━━━━━ SOURCE RECORDS ━━━━━

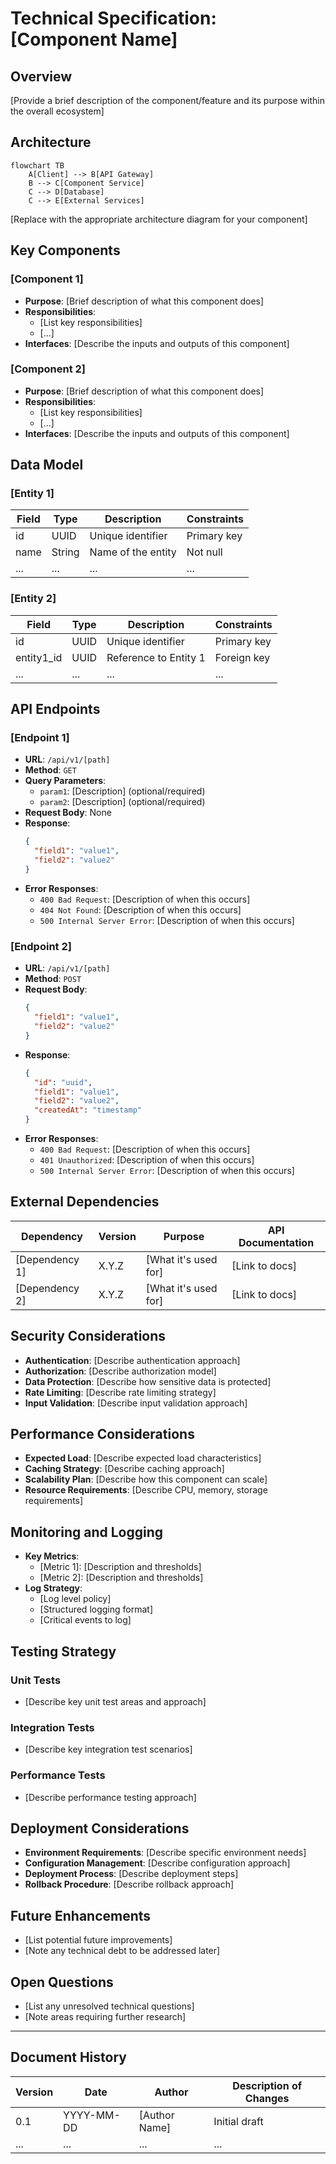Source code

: # Technical Specification: [Component Name]

## Overview

[Provide a brief description of the component/feature and its purpose within the overall ecosystem]

## Architecture

```mermaid
flowchart TB
    A[Client] --> B[API Gateway]
    B --> C[Component Service]
    C --> D[Database]
    C --> E[External Services]
```

[Replace with the appropriate architecture diagram for your component]

## Key Components

### [Component 1]
- **Purpose**: [Brief description of what this component does]
- **Responsibilities**: 
  - [List key responsibilities]
  - [...]
- **Interfaces**: [Describe the inputs and outputs of this component]

### [Component 2]
- **Purpose**: [Brief description of what this component does]
- **Responsibilities**: 
  - [List key responsibilities]
  - [...]
- **Interfaces**: [Describe the inputs and outputs of this component]

## Data Model

### [Entity 1]
| Field | Type | Description | Constraints |
|-------|------|-------------|-------------|
| id | UUID | Unique identifier | Primary key |
| name | String | Name of the entity | Not null |
| ... | ... | ... | ... |

### [Entity 2]
| Field | Type | Description | Constraints |
|-------|------|-------------|-------------|
| id | UUID | Unique identifier | Primary key |
| entity1_id | UUID | Reference to Entity 1 | Foreign key |
| ... | ... | ... | ... |

## API Endpoints

### [Endpoint 1]
- **URL**: `/api/v1/[path]`
- **Method**: `GET`
- **Query Parameters**:
  - `param1`: [Description] (optional/required)
  - `param2`: [Description] (optional/required)
- **Request Body**: None
- **Response**:
  ```json
  {
    "field1": "value1",
    "field2": "value2"
  }
  ```
- **Error Responses**:
  - `400 Bad Request`: [Description of when this occurs]
  - `404 Not Found`: [Description of when this occurs]
  - `500 Internal Server Error`: [Description of when this occurs]

### [Endpoint 2]
- **URL**: `/api/v1/[path]`
- **Method**: `POST`
- **Request Body**:
  ```json
  {
    "field1": "value1",
    "field2": "value2"
  }
  ```
- **Response**:
  ```json
  {
    "id": "uuid",
    "field1": "value1",
    "field2": "value2",
    "createdAt": "timestamp"
  }
  ```
- **Error Responses**:
  - `400 Bad Request`: [Description of when this occurs]
  - `401 Unauthorized`: [Description of when this occurs]
  - `500 Internal Server Error`: [Description of when this occurs]

## External Dependencies

| Dependency | Version | Purpose | API Documentation |
|------------|---------|---------|-------------------|
| [Dependency 1] | X.Y.Z | [What it's used for] | [Link to docs] |
| [Dependency 2] | X.Y.Z | [What it's used for] | [Link to docs] |

## Security Considerations

- **Authentication**: [Describe authentication approach]
- **Authorization**: [Describe authorization model]
- **Data Protection**: [Describe how sensitive data is protected]
- **Rate Limiting**: [Describe rate limiting strategy]
- **Input Validation**: [Describe input validation approach]

## Performance Considerations

- **Expected Load**: [Describe expected load characteristics]
- **Caching Strategy**: [Describe caching approach]
- **Scalability Plan**: [Describe how this component can scale]
- **Resource Requirements**: [Describe CPU, memory, storage requirements]

## Monitoring and Logging

- **Key Metrics**:
  - [Metric 1]: [Description and thresholds]
  - [Metric 2]: [Description and thresholds]
- **Log Strategy**:
  - [Log level policy]
  - [Structured logging format]
  - [Critical events to log]

## Testing Strategy

### Unit Tests
- [Describe key unit test areas and approach]

### Integration Tests
- [Describe key integration test scenarios]

### Performance Tests
- [Describe performance testing approach]

## Deployment Considerations

- **Environment Requirements**: [Describe specific environment needs]
- **Configuration Management**: [Describe configuration approach]
- **Deployment Process**: [Describe deployment steps]
- **Rollback Procedure**: [Describe rollback approach]

## Future Enhancements

- [List potential future improvements]
- [Note any technical debt to be addressed later]

## Open Questions

- [List any unresolved technical questions]
- [Note areas requiring further research]

---

## Document History

| Version | Date | Author | Description of Changes |
|---------|------|--------|------------------------|
| 0.1 | YYYY-MM-DD | [Author Name] | Initial draft |
| ... | ... | ... | ... | 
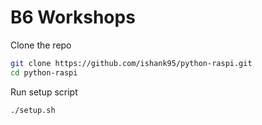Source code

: # B6 Workshops

Clone the repo

```bash
git clone https://github.com/ishank95/python-raspi.git
cd python-raspi
```

Run setup script

```bash
./setup.sh
```
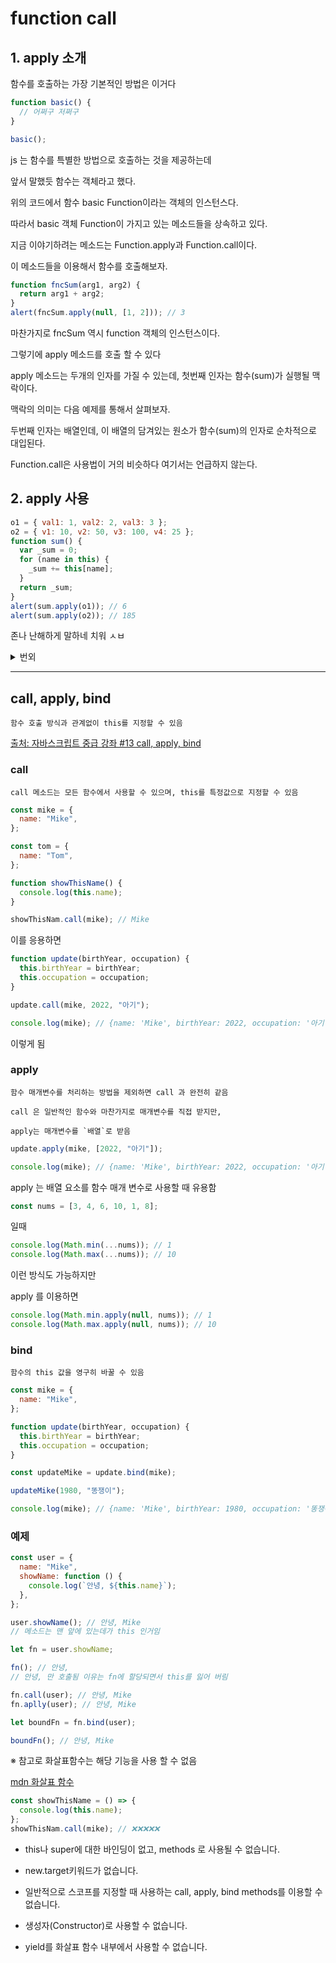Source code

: # function call

## 1. apply 소개

함수를 호출하는 가장 기본적인 방법은 이거다

```js
function basic() {
  // 어쩌구 저쩌구
}

basic();
```

js 는 함수를 특별한 방법으로 호출하는 것을 제공하는데

앞서 말했듯 함수는 객체라고 했다.

위의 코드에서 함수 basic Function이라는 객체의 인스턴스다.

따라서 basic 객체 Function이 가지고 있는 메소드들을 상속하고 있다.

지금 이야기하려는 메소드는 Function.apply과 Function.call이다.

이 메소드들을 이용해서 함수를 호출해보자.

```js
function fncSum(arg1, arg2) {
  return arg1 + arg2;
}
alert(fncSum.apply(null, [1, 2])); // 3
```

마찬가지로 fncSum 역시 function 객체의 인스턴스이다.

그렇기에 apply 메소드를 호출 할 수 있다

apply 메소드는 두개의 인자를 가질 수 있는데, 첫번째 인자는 함수(sum)가 실행될 맥락이다.

맥락의 의미는 다음 예제를 통해서 살펴보자.

두번째 인자는 배열인데, 이 배열의 담겨있는 원소가 함수(sum)의 인자로 순차적으로 대입된다.

Function.call은 사용법이 거의 비슷하다 여기서는 언급하지 않는다.

## 2. apply 사용

```js
o1 = { val1: 1, val2: 2, val3: 3 };
o2 = { v1: 10, v2: 50, v3: 100, v4: 25 };
function sum() {
  var _sum = 0;
  for (name in this) {
    _sum += this[name];
  }
  return _sum;
}
alert(sum.apply(o1)); // 6
alert(sum.apply(o2)); // 185
```

존나 난해하게 말하네 치워 ㅅㅂ

<details>
<summary>번외</summary>
<div markdown="1">

이전에 배운 arguments를 이용해서 위 코드를 구현 하면

```js
o1 = { val1: 1, val2: 2, val3: 3 };
o2 = { v1: 10, v2: 50, v3: 100, v4: 25 };
function sum() {
  console.log(arguments[0]);

  var _sum = 0;
  for (key in arguments[0]) {
    console.log(arguments[0][key]);
    _sum += arguments[0][key];
  }
  return _sum;
}
console.log("o1 실행", sum(o1));
console.log("o2 실행", sum(o2));
```

이렇게 됨

이걸 하면서 느낀게 내가 object 를 다루는데 굉장히 허접하다라는 걸 느낌

</div>
</details>

---

## call, apply, bind

    함수 호출 방식과 관계없이 this를 지정할 수 있음

[출처: 자바스크립트 중급 강좌 #13 call, apply, bind](https://www.youtube.com/watch?v=KfuyXQLFNW4)

### call

    call 메소드는 모든 함수에서 사용할 수 있으며, this를 특정값으로 지정할 수 있음

```js
const mike = {
  name: "Mike",
};

const tom = {
  name: "Tom",
};

function showThisName() {
  console.log(this.name);
}
```

```js
showThisNam.call(mike); // Mike
```

이를 응용하면

```js
function update(birthYear, occupation) {
  this.birthYear = birthYear;
  this.occupation = occupation;
}

update.call(mike, 2022, "아기");

console.log(mike); // {name: 'Mike', birthYear: 2022, occupation: '아기'}
```

이렇게 됨

### apply

    함수 매개변수를 처리하는 방법을 제외하면 call 과 완전히 같음

    call 은 일반적인 함수와 마찬가지로 매개변수를 직접 받지만,

    apply는 매개변수를 `배열`로 받음

```js
update.apply(mike, [2022, "아기"]);

console.log(mike); // {name: 'Mike', birthYear: 2022, occupation: '아기'}
```

apply 는 배열 요소를 함수 매개 변수로 사용할 때 유용함

```js
const nums = [3, 4, 6, 10, 1, 8];
```

일때

```js
console.log(Math.min(...nums)); // 1
console.log(Math.max(...nums)); // 10
```

이런 방식도 가능하지만

apply 를 이용하면

```js
console.log(Math.min.apply(null, nums)); // 1
console.log(Math.max.apply(null, nums)); // 10
```

### bind

    함수의 this 값을 영구히 바꿀 수 있음

```js
const mike = {
  name: "Mike",
};

function update(birthYear, occupation) {
  this.birthYear = birthYear;
  this.occupation = occupation;
}

const updateMike = update.bind(mike);

updateMike(1980, "똥쟁이");

console.log(mike); // {name: 'Mike', birthYear: 1980, occupation: '똥쟁이'}
```

### 예제

```js
const user = {
  name: "Mike",
  showName: function () {
    console.log(`안녕, ${this.name}`);
  },
};

user.showName(); // 안녕, Mike
// 메소드는 맨 앞에 있는데가 this 인거임

let fn = user.showName;

fn(); // 안녕,
// 안녕, 만 호출됨 이유는 fn에 할당되면서 this를 잃어 버림

fn.call(user); // 안녕, Mike
fn.aplly(user); // 안녕, Mike

let boundFn = fn.bind(user);

boundFn(); // 안녕, Mike
```

※ 참고로 화살표함수는 해당 기능을 사용 할 수 없음

[mdn 화살표 함수 ](https://developer.mozilla.org/ko/docs/Web/JavaScript/Reference/Functions/Arrow_functions)

```js
const showThisName = () => {
  console.log(this.name);
};
showThisNam.call(mike); // ❌❌❌❌❌
```

- this나 super에 대한 바인딩이 없고, methods 로 사용될 수 없습니다.

- new.target키워드가 없습니다.

- 일반적으로 스코프를 지정할 때 사용하는 call, apply, bind methods를 이용할 수 없습니다.

- 생성자(Constructor)로 사용할 수 없습니다.

- yield를 화살표 함수 내부에서 사용할 수 없습니다.

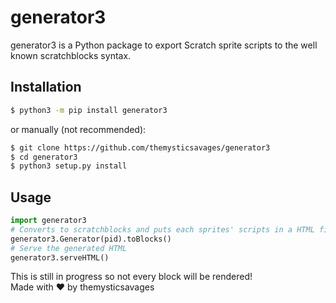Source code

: # generator3

generator3 is a Python package to export Scratch sprite scripts to the well known scratchblocks syntax.
## Installation
```bash
$ python3 -m pip install generator3
```
or manually (not recommended):
```bash
$ git clone https://github.com/themysticsavages/generator3
$ cd generator3
$ python3 setup.py install
```
## Usage
```python
import generator3
# Converts to scratchblocks and puts each sprites' scripts in a HTML file
generator3.Generator(pid).toBlocks()
# Serve the generated HTML
generator3.serveHTML()
```
This is still in progress so not every block will be rendered!<br>
Made with ❤️ by themysticsavages
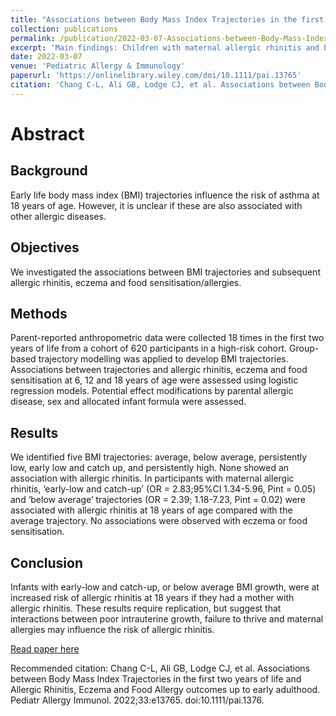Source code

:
 ```yaml
---
title: "Associations between Body Mass Index Trajectories in the first two years of life and Allergic Rhinitis, Eczema and Food Allergy outcomes up to early adulthood"
collection: publications
permalink: /publication/2022-03-07-Associations-between-Body-Mass-Index-Trajectories-in-the-first-two-years-of-life-and-Allergic-Rhinitis-Eczema-and-Food-Allergy-outcomes-up-to-early-adulthood
excerpt: 'Main findings: Children with maternal allergic rhinitis and belonging to the ‘early-low and catch-up’ or ‘below average’ body mass index trajectory in the first 2 years of life require close monitoring as they are at higher risk of developing allergic rhinitis at 18 years of age.'
date: 2022-03-07
venue: 'Pediatric Allergy & Immunology'
paperurl: 'https://onlinelibrary.wiley.com/doi/10.1111/pai.13765'
citation: 'Chang C-L, Ali GB, Lodge CJ, et al. Associations between Body Mass Index Trajectories in the first two years of life and Allergic Rhinitis, Eczema and Food Allergy outcomes up to early adulthood. Pediatr Allergy Immunol. 2022;33:e13765. doi:10.1111/pai.1376.'
---
```

# Abstract
## Background
Early life body mass index (BMI) trajectories influence the risk of asthma at 18 years of age. However, it is unclear if these are also associated with other allergic diseases.

## Objectives
We investigated the associations between BMI trajectories and subsequent allergic rhinitis, eczema and food sensitisation/allergies.

## Methods
Parent-reported anthropometric data were collected 18 times in the first two years of life from a cohort of 620 participants in a high-risk cohort. Group-based trajectory modelling was applied to develop BMI trajectories. Associations between trajectories and allergic rhinitis, eczema and food sensitisation at 6, 12 and 18 years of age were assessed using logistic regression models. Potential effect modifications by parental allergic disease, sex and allocated infant formula were assessed.

## Results
We identified five BMI trajectories: average, below average, persistently low, early low and catch up, and persistently high. None showed an association with allergic rhinitis. In participants with maternal allergic rhinitis, ‘early-low and catch-up’ (OR = 2.83;95%CI 1.34-5.96, Pint = 0.05) and ‘below average’ trajectories (OR = 2.39; 1.18-7.23, Pint = 0.02) were associated with allergic rhinitis at 18 years of age compared with the average trajectory. No associations were observed with eczema or food sensitisation.

## Conclusion
Infants with early-low and catch-up, or below average BMI growth, were at increased risk of allergic rhinitis at 18 years if they had a mother with allergic rhinitis. These results require replication, but suggest that interactions between poor intrauterine growth, failure to thrive and maternal allergies may influence the risk of allergic rhinitis.

[Read paper here](https://onlinelibrary.wiley.com/doi/10.1111/pai.13765)

Recommended citation: Chang C-L, Ali GB, Lodge CJ, et al. Associations between Body Mass Index Trajectories in the first two years of life and Allergic Rhinitis, Eczema and Food Allergy outcomes up to early adulthood. Pediatr Allergy Immunol. 2022;33:e13765. doi:10.1111/pai.1376.

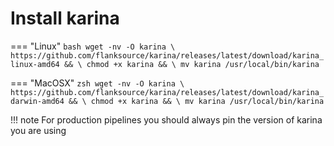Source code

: 
# Install karina

=== "Linux"
    ```bash
    wget -nv -O karina \
      https://github.com/flanksource/karina/releases/latest/download/karina_linux-amd64 && \
      chmod +x karina && \
      mv karina /usr/local/bin/karina
    ```

=== "MacOSX"
    ```zsh
    wget -nv -O karina \
      https://github.com/flanksource/karina/releases/latest/download/karina_darwin-amd64 && \
      chmod +x karina && \
      mv karina /usr/local/bin/karina
    ```


!!! note
    For production pipelines you should always pin the version of karina you are using
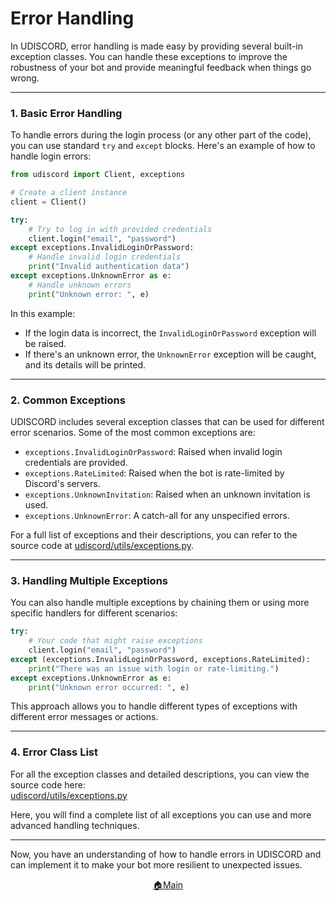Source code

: # **Error Handling**

In UDISCORD, error handling is made easy by providing several built-in exception classes. You can handle these exceptions to improve the robustness of your bot and provide meaningful feedback when things go wrong.

---

### **1. Basic Error Handling**

To handle errors during the login process (or any other part of the code), you can use standard `try` and `except` blocks. Here's an example of how to handle login errors:

```python
from udiscord import Client, exceptions

# Create a client instance
client = Client()

try:
    # Try to log in with provided credentials
    client.login("email", "password")
except exceptions.InvalidLoginOrPassword:
    # Handle invalid login credentials
    print("Invalid authentication data")
except exceptions.UnknownError as e:
    # Handle unknown errors
    print("Unknown error: ", e)
```

In this example:
- If the login data is incorrect, the `InvalidLoginOrPassword` exception will be raised.
- If there's an unknown error, the `UnknownError` exception will be caught, and its details will be printed.

---

### **2. Common Exceptions**

UDISCORD includes several exception classes that can be used for different error scenarios. Some of the most common exceptions are:

- `exceptions.InvalidLoginOrPassword`: Raised when invalid login credentials are provided.
- `exceptions.RateLimited`: Raised when the bot is rate-limited by Discord's servers.
- `exceptions.UnknownInvitation`: Raised when an unknown invitation is used.
- `exceptions.UnknownError`: A catch-all for any unspecified errors.

For a full list of exceptions and their descriptions, you can refer to the source code at [udiscord/utils/exceptions.py](https://github.com/xXxCLOTIxXx/discord/blob/main/udiscord/utils/exceptions.py).

---

### **3. Handling Multiple Exceptions**

You can also handle multiple exceptions by chaining them or using more specific handlers for different scenarios:

```python
try:
    # Your code that might raise exceptions
    client.login("email", "password")
except (exceptions.InvalidLoginOrPassword, exceptions.RateLimited):
    print("There was an issue with login or rate-limiting.")
except exceptions.UnknownError as e:
    print("Unknown error occurred: ", e)
```

This approach allows you to handle different types of exceptions with different error messages or actions.

---

### **4. Error Class List**

For all the exception classes and detailed descriptions, you can view the source code here:  
[udiscord/utils/exceptions.py](https://github.com/xXxCLOTIxXx/discord/blob/main/udiscord/utils/exceptions.py)

Here, you will find a complete list of all exceptions you can use and more advanced handling techniques.

---

Now, you have an understanding of how to handle errors in UDISCORD and can implement it to make your bot more resilient to unexpected issues.


<div align="center">
  <a href="https://github.com/xXxCLOTIxXx/discord/blob/main/docs/index.md">🏠Main</a>
</div>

━━━━━

= WORK REQUEST =
Work out the count of lines in the data above containing the string "github". Give it alone.

= ANSWER BOX =
7